Okay, the focus is a little soft, but I was maxed out on the zoom and the scene was backlit and ... whine, whine, excuse, excuse.
I still like this subtropical cardinal scene, especially when it's not uncommon to see a "cardinal in the snow" shot from folks far north of the St. Marys River. Redbirds seem to be very adaptable to different climates. I guess being equipped as a generalized seed crusher, rather than being overly specialized, is a factor. That bill exerts quite a crushing force as I can attest to after rescuing a young cardinal male from a chicken pen. I chased him around inside the pen, until finally I grasped him in one hand.

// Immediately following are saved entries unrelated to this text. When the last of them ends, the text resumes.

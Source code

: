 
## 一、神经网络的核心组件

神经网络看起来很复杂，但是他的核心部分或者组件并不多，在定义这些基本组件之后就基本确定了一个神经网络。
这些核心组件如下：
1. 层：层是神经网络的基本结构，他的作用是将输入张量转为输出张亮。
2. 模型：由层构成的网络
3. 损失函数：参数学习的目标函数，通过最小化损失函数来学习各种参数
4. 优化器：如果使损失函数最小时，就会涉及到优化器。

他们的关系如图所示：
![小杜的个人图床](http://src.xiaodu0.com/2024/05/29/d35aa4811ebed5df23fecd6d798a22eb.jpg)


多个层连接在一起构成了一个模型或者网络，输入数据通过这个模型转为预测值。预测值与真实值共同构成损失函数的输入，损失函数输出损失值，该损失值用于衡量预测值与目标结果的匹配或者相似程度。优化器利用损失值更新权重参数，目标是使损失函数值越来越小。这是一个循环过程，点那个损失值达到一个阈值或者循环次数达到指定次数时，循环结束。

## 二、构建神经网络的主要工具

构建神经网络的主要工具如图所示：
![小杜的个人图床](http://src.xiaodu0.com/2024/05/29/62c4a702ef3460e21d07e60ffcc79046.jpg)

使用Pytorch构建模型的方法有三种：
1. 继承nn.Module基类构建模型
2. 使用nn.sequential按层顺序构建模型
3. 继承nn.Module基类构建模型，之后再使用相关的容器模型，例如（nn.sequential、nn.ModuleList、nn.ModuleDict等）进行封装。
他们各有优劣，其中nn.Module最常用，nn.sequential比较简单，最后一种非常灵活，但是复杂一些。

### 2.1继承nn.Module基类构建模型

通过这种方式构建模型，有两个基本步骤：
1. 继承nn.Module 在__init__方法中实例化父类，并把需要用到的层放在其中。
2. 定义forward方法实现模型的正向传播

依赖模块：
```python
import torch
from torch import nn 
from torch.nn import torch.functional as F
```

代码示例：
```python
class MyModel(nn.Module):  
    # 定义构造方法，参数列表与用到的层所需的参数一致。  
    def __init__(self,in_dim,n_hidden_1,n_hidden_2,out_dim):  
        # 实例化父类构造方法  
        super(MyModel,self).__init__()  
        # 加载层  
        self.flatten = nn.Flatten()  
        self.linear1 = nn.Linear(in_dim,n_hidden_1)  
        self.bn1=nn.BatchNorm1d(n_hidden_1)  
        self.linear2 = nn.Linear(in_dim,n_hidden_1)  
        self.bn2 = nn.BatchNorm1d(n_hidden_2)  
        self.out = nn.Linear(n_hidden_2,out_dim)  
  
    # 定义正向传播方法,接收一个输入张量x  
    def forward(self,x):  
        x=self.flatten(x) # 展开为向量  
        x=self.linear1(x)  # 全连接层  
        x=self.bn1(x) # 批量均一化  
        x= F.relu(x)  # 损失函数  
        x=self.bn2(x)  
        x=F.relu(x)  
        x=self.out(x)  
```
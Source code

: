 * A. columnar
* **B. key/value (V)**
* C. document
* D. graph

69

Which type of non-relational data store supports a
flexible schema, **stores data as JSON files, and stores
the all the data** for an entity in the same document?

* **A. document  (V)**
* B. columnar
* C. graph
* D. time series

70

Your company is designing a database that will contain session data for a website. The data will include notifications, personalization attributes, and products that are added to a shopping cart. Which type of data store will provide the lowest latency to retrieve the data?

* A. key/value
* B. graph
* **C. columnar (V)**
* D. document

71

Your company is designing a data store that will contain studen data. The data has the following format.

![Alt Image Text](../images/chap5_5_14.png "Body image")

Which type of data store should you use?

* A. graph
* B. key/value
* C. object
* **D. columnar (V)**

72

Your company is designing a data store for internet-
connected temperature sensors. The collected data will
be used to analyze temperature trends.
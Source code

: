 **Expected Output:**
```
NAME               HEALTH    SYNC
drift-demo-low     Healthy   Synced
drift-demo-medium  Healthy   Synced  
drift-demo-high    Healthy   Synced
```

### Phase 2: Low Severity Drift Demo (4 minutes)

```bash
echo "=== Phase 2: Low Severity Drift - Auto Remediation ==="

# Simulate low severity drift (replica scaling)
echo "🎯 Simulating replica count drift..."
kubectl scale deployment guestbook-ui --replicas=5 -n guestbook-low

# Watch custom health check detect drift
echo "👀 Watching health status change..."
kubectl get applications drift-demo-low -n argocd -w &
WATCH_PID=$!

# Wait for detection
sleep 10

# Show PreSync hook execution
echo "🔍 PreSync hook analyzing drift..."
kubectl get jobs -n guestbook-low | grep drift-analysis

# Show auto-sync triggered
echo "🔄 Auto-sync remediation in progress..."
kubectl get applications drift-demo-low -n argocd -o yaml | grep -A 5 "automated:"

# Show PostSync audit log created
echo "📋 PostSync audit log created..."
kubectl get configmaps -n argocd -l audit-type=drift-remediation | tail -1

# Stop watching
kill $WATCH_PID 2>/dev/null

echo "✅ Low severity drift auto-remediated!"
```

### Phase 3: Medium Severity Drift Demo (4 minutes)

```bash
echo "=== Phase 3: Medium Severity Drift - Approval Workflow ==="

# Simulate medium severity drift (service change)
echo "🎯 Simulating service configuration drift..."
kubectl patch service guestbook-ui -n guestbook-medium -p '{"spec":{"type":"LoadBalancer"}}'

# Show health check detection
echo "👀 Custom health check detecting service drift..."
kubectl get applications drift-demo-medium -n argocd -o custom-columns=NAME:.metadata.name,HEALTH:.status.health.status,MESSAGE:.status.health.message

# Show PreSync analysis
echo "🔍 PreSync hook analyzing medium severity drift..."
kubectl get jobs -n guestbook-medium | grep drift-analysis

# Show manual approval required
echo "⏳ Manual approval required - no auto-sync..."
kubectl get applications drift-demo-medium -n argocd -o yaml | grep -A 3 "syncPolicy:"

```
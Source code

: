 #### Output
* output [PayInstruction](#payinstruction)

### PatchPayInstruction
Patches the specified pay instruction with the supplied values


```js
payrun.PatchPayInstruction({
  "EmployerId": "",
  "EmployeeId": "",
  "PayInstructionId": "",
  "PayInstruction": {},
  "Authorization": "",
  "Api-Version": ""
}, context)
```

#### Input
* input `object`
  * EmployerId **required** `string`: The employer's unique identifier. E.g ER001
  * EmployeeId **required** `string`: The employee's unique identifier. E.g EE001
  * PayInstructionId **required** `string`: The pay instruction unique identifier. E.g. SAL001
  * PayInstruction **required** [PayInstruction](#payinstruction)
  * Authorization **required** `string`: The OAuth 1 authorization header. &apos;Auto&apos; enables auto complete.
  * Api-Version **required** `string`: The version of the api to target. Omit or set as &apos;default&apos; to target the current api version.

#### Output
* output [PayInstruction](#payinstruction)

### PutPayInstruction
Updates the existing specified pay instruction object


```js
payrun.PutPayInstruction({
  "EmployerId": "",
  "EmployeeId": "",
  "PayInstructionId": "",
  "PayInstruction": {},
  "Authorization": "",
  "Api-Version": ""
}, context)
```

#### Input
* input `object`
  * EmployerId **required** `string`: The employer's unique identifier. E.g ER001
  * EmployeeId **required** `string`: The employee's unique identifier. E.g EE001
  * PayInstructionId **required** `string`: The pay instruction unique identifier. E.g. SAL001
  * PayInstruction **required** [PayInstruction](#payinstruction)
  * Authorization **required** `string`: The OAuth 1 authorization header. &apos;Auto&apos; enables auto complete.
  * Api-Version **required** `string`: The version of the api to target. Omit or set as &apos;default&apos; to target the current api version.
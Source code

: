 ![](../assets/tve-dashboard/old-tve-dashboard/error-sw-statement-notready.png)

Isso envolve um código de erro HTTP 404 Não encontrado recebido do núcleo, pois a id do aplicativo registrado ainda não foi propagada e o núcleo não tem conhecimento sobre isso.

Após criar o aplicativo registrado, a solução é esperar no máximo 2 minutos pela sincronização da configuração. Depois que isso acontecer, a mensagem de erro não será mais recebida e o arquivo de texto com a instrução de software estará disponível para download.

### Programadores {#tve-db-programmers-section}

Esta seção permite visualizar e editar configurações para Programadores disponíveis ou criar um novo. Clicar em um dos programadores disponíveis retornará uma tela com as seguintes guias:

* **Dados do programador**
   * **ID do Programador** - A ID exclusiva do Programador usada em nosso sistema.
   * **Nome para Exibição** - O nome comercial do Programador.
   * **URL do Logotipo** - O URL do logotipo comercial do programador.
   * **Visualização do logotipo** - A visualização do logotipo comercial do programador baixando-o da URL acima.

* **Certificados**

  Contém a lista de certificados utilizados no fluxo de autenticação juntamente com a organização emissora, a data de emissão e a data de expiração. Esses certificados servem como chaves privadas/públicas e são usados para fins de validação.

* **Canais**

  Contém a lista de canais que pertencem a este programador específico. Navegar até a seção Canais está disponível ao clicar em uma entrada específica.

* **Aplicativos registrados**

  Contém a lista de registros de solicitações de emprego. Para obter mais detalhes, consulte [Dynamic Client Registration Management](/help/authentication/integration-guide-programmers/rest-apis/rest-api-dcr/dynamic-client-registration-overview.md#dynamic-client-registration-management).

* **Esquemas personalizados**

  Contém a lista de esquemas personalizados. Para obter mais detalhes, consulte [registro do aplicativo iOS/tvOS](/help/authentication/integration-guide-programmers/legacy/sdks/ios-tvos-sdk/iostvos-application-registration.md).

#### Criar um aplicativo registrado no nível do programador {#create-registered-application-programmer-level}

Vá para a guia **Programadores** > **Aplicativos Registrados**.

That's when he latched on to the meat between my thumb and index finger and proceeded to "crush" it.
It was a pretty impressive, painful pinch. I would compare it to the crushing bite of a striped burrfish, which coincidently bit the same section of my hand when I grabbed it to show the kids while snorkeling. Burrfish definitely wins, but the cardinal was respectable.
That is not a tree trunk I'm standing on, but a branch off a slowly dying oak in the back woods. Sometime in the last month, this huge branch separated from the oak below. It's pretty clear from the bottom picture why it fell, and you have to wonder how it stayed aloft as long as it did.
I've noticed a few things about my oaks.
The live oaks never die ... okay, that makes sense, actually.
The water oaks always look like they are dying, but struggle on.
The laurel oaks make a grand show of dying, like an overly dramatic actor dragging out his death scene in a bad movie. Honestly, they can die for decades.
The turkey oaks will be fine one day, then suddenly clasp their heartwood, and die. I'm not kidding, it's happened to some wonderful turkey oaks here. One even put out his spring growth and then ... kaput.